Uhrman’s goals don’t stop there. “We want to be the most valuable women’s club in the world,” she says, before correcting herself. “Actually, we want to be one of the most valuable sports properties in the world.”

Angel City FC players celebrate during a game

   BUILDING AN ANGEL CITY LEGACY

Looking back on the success of 2022, Uhrman has many highlights including bringing in her sister Amy to help support the team’s marketing efforts. Amy joined Angel City with 16 years of marketing experience at Activision and Sony ”…so understands what it’s like to work in fast-paced environments. We had a blast working together,” said Uhrman.

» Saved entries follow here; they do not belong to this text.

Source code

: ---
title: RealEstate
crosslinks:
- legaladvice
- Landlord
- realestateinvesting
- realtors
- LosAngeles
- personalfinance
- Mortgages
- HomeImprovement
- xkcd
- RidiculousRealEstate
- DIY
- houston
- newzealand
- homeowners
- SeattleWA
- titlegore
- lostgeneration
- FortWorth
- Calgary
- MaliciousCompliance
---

In other staffing decisions, Uhrman felt that having a seasoned sports executive was key for certain roles. For instance, Angel City’s head of Communications and PR, Stephanie Rudnick, spent years at prominent sports agency Wassserman. “She could open doors, she could tell the story,” says Uhrman of Rudnick.

Getting support from the community, says Uhrman, is a two-way proposition. “We launched an Angel City sponsorship model where 10% of our sponsorship revenue goes back into the community,” she says.

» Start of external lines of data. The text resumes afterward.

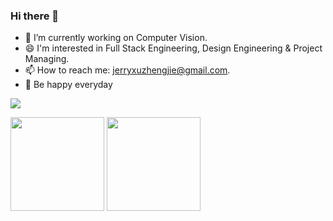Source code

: ### Hi there 👋

- 🔭 I’m currently working on Computer Vision.
- 😄 I'm interested in Full Stack Engineering, Design Engineering & Project Managing.
- 📫 How to reach me: jerryxuzhengjie@gmail.com.
- 🌱 Be happy everyday

<img src="https://visitor-badge.glitch.me/badge?page_id=crazysteeaam.ObjectOrientedwithPython&right_color=red" />

<!--
**crazysteeaam/crazysteeaam** is a ✨ _special_ ✨ repository because its `README.md` (this file) appears on your GitHub profile.

Here are some ideas to get you started:


- 🌱 I’m currently learning ...
- 👯 I’m looking to collaborate on ...
- 🤔 I’m looking for help with ...
- 💬 Ask me about ...
- 📫 How to reach me: ...
- 😄 Pronouns: ...
- ⚡ Fun fact: ...
-->
<img src="https://github-readme-stats-sigma-five.vercel.app/api?username=crazysteeaam&count_private=true&show_icons=true&layout=compact&icon_color=CE1D2D&text_color=718096&bg_color=ffffff" height="150"> <img src="https://github-readme-stats.vercel.app/api/top-langs/?username=crazysteeaam&layout=compact" height="150">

Uhrman wants to continue raising the bar of fan engagement when the 2023 season begins in March, building on the success of 2022. “We’ve seen fans tweet at us saying, ‘Hey, I don’t [shop at] Sprouts Farmers Market and decided to go in because they sponsor Angel City. Their store is incredible. I’m going to be a new customer.’ I think we’re at a time right now where values are really important—living your values and being authentic about them. And the partners that we bring onboard also have strong values that are aligned. And when we do things together, we believe it grows our value.”

And what value does she envision for Angel City?

“We want to be valued at $1 billion, and we’re well on our way!”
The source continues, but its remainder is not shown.